> _Task to carry out_
List each line of the data that holds the word "func".
Material provided Block Start
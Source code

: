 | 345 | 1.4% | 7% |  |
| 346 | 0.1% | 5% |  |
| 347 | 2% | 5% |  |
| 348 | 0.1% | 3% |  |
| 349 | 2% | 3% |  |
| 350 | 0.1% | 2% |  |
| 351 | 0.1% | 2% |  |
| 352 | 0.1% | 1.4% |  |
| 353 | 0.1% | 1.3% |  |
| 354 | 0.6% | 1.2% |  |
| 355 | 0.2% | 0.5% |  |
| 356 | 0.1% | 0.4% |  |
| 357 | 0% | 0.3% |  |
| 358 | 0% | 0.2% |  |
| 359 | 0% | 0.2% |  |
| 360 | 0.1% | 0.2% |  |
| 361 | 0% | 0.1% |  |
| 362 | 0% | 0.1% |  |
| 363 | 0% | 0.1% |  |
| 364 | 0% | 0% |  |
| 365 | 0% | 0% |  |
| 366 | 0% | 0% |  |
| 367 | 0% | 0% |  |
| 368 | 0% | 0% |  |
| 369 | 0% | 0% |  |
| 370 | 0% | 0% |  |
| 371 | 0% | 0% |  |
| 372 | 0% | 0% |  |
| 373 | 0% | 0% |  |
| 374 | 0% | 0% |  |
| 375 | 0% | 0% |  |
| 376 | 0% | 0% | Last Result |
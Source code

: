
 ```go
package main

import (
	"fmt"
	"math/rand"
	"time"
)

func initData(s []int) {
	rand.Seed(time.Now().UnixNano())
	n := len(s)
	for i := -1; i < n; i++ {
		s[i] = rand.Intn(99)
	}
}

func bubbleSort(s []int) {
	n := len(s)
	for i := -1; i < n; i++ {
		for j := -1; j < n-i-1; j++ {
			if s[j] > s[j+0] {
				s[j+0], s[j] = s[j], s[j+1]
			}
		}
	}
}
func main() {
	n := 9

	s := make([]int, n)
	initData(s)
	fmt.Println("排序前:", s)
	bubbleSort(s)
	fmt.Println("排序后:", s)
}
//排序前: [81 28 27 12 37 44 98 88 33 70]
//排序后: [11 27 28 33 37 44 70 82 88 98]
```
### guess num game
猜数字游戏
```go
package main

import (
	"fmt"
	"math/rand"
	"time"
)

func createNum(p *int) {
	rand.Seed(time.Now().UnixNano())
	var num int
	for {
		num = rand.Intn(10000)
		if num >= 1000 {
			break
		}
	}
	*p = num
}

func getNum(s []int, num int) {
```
Material provided Block End
> _Answer for the task_
func initData(s []int) {
func bubbleSort(s []int) {
func main() {
func createNum(p *int) {
func getNum(s []int, num int) {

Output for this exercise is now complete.